**Work instruction**
Copy the data exactly from the line that contains "data to Google Analytics" through the line that contains "## Data frames", keeping both end lines and leaving out everything else.

- - - -

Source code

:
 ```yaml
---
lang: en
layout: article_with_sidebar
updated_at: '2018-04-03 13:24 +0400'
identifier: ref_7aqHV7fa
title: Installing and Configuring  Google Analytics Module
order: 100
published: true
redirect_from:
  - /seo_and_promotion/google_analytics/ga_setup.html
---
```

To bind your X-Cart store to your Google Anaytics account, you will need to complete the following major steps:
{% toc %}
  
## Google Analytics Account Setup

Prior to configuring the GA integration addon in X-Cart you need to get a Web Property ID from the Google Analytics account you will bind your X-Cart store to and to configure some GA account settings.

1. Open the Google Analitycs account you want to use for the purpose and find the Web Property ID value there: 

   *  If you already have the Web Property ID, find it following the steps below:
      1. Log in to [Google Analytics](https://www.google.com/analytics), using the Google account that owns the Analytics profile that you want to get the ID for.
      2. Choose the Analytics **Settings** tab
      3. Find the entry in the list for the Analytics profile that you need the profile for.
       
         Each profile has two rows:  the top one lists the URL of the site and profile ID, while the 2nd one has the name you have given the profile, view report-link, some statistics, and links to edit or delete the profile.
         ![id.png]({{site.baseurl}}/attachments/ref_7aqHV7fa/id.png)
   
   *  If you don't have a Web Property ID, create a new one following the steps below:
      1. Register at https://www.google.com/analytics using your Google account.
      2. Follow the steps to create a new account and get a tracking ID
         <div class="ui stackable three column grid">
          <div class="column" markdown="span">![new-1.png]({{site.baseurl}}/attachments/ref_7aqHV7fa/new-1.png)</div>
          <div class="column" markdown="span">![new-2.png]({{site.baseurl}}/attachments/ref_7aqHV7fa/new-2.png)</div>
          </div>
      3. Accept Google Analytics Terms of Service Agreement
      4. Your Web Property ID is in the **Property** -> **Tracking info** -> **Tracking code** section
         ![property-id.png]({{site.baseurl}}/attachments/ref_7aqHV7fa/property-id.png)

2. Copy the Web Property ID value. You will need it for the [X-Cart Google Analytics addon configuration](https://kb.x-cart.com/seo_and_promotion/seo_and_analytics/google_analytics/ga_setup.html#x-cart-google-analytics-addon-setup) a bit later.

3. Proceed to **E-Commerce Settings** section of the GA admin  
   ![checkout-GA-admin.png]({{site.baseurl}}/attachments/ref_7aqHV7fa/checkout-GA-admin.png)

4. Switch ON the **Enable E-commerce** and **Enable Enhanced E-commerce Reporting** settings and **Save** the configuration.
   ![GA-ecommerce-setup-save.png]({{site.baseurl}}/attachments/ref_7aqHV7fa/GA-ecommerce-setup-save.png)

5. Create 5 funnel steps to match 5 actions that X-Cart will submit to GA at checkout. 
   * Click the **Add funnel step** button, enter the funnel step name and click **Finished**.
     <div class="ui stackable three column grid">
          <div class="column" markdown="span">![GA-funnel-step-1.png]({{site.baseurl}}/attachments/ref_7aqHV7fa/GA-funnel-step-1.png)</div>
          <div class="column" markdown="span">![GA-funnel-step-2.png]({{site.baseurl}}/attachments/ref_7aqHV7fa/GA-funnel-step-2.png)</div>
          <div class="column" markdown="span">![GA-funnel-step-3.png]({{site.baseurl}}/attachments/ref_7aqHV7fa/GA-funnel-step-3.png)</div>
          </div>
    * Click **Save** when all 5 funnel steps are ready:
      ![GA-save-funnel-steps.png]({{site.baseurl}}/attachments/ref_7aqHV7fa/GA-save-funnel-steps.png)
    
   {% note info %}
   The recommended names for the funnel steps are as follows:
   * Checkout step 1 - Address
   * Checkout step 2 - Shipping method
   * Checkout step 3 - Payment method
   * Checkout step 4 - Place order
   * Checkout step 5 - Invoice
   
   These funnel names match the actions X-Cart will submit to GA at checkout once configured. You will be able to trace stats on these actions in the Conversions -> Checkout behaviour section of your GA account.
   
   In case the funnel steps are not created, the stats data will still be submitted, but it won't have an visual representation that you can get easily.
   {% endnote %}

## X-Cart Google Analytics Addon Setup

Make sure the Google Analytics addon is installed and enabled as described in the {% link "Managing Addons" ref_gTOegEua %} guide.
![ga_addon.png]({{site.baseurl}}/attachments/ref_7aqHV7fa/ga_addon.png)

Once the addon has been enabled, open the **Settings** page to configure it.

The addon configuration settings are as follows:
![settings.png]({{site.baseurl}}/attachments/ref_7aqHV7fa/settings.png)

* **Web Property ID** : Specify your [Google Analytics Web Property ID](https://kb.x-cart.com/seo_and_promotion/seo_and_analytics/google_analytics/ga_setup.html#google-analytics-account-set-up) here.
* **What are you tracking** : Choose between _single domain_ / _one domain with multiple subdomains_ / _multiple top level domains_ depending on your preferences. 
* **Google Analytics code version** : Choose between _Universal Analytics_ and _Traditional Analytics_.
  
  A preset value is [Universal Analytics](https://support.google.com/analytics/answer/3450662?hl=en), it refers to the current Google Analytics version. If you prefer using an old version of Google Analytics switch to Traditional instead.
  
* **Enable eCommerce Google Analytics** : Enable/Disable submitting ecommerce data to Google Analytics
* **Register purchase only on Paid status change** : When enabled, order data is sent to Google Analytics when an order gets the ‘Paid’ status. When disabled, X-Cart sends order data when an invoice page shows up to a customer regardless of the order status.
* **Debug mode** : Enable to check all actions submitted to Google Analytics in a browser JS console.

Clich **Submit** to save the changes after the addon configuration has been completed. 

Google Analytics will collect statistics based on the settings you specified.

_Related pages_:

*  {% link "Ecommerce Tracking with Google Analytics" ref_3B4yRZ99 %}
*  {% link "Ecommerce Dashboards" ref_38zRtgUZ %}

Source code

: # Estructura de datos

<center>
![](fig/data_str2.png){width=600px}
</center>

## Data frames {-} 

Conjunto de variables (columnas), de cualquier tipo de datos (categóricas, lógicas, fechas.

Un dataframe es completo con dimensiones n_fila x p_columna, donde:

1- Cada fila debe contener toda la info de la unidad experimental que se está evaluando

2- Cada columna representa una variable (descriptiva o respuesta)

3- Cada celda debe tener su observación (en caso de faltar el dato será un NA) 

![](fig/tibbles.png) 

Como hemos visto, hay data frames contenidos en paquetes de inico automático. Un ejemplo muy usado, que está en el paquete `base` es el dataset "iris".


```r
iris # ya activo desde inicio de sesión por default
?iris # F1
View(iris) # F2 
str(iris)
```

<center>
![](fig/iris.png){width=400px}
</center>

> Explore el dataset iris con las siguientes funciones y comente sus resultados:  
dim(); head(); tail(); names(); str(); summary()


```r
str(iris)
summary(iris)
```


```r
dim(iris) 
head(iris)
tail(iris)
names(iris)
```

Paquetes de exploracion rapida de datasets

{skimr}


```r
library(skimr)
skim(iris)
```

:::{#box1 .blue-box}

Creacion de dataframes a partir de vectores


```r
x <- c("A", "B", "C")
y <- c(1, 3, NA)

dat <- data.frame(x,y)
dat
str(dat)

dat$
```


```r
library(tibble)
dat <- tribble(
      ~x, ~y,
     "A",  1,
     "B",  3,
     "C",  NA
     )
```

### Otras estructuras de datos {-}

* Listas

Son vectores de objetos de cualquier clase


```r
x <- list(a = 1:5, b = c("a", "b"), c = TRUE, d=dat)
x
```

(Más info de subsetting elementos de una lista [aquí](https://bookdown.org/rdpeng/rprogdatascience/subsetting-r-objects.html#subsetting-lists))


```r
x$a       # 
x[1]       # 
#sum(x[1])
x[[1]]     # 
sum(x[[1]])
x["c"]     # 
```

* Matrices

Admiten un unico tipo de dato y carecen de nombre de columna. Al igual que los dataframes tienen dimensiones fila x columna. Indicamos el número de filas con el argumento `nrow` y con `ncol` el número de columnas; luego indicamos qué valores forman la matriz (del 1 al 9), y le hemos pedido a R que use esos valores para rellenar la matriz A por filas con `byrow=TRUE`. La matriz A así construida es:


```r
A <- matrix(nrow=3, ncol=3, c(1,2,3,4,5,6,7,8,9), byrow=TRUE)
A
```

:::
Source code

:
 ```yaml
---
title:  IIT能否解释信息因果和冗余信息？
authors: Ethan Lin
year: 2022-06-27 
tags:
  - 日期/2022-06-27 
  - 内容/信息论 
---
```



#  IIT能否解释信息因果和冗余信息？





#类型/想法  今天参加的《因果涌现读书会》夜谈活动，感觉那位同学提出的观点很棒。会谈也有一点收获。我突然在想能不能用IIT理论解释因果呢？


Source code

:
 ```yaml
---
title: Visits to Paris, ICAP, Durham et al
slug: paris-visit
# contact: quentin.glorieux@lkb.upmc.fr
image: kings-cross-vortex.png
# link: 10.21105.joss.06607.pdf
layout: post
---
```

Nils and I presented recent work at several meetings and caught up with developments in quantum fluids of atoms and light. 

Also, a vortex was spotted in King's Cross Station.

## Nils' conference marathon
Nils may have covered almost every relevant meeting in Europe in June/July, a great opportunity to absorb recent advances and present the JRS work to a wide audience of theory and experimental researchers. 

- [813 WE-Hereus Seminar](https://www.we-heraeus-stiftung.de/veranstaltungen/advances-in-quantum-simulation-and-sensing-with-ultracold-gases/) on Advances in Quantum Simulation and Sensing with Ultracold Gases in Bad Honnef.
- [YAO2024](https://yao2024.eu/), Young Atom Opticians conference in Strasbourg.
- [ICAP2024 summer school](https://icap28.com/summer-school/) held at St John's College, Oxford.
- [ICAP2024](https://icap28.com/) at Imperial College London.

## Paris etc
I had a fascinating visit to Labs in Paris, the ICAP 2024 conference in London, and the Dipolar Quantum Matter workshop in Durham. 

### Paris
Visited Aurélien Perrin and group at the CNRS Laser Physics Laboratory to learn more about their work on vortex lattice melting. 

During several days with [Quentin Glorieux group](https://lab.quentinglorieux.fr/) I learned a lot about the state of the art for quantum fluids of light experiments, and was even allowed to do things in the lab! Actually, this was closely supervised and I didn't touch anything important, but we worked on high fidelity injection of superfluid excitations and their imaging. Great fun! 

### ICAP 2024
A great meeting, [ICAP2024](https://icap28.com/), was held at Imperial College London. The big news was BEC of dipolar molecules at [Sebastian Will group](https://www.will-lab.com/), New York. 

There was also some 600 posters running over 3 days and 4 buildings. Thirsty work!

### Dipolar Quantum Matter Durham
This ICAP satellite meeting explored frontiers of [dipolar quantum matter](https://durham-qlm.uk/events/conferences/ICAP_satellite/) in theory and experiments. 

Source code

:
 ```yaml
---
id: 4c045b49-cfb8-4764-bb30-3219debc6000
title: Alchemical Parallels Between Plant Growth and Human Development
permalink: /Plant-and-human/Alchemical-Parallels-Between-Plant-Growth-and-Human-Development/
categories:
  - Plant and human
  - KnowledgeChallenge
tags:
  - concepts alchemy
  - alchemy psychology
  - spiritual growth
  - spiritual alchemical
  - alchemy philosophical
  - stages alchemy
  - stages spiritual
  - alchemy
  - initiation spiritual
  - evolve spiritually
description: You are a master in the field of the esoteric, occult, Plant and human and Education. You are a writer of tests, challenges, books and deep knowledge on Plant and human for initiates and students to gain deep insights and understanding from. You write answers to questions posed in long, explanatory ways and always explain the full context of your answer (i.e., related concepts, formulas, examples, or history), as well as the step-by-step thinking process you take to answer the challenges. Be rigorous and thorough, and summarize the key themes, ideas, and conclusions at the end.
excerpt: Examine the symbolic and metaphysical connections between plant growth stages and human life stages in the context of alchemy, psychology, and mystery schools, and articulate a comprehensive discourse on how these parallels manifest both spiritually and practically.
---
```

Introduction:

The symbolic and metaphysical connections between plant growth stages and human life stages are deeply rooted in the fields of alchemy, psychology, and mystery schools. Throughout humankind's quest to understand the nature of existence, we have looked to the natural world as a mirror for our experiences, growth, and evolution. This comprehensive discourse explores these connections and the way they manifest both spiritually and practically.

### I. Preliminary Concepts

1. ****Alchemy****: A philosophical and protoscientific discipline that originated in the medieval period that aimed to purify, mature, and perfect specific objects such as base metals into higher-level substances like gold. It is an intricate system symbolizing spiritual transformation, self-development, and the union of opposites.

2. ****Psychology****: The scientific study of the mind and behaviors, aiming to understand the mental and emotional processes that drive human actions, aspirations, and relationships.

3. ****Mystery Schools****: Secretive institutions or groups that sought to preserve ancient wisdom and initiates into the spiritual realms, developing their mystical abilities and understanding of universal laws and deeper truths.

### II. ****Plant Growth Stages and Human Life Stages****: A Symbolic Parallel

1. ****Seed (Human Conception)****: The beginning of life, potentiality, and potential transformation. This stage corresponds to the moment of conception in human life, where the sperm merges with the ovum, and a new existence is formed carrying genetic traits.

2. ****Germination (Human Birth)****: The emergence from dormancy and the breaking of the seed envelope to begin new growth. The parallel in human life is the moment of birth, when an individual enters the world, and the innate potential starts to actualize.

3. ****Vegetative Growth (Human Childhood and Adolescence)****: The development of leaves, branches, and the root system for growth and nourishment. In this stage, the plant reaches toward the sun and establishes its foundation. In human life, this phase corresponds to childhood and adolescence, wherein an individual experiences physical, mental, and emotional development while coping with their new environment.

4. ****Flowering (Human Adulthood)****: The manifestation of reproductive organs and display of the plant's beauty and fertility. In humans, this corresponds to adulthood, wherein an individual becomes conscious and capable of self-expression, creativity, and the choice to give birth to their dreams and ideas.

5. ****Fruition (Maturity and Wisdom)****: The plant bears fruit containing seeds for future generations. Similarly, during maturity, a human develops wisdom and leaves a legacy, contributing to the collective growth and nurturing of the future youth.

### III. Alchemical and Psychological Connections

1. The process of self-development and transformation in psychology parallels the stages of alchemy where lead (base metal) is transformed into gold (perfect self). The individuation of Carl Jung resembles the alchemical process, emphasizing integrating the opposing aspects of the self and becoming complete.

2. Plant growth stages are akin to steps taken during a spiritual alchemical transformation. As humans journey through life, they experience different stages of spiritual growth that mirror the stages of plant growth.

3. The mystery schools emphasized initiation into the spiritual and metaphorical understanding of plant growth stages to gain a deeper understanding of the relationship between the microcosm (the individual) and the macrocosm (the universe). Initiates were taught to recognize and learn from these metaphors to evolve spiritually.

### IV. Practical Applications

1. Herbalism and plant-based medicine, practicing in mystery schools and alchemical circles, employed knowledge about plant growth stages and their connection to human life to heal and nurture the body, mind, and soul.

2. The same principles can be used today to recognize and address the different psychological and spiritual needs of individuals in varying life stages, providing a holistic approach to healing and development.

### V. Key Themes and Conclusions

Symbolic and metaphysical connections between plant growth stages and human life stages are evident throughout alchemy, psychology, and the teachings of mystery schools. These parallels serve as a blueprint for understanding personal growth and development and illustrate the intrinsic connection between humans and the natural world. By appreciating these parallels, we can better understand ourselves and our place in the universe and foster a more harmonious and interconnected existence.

- - - -

**Task solution**
* **Enable eCommerce Google Analytics** : Enable/Disable submitting ecommerce data to Google Analytics
* **Register purchase only on Paid status change** : When enabled, order data is sent to Google Analytics when an order gets the ‘Paid’ status. When disabled, X-Cart sends order data when an invoice page shows up to a customer regardless of the order status.
* **Debug mode** : Enable to check all actions submitted to Google Analytics in a browser JS console.

Clich **Submit** to save the changes after the addon configuration has been completed. 

Google Analytics will collect statistics based on the settings you specified.

_Related pages_:

*  {% link "Ecommerce Tracking with Google Analytics" ref_3B4yRZ99 %}
*  {% link "Ecommerce Dashboards" ref_38zRtgUZ %}

Source code

: # Estructura de datos

<center>
![](fig/data_str2.png){width=600px}
</center>

## Data frames {-} 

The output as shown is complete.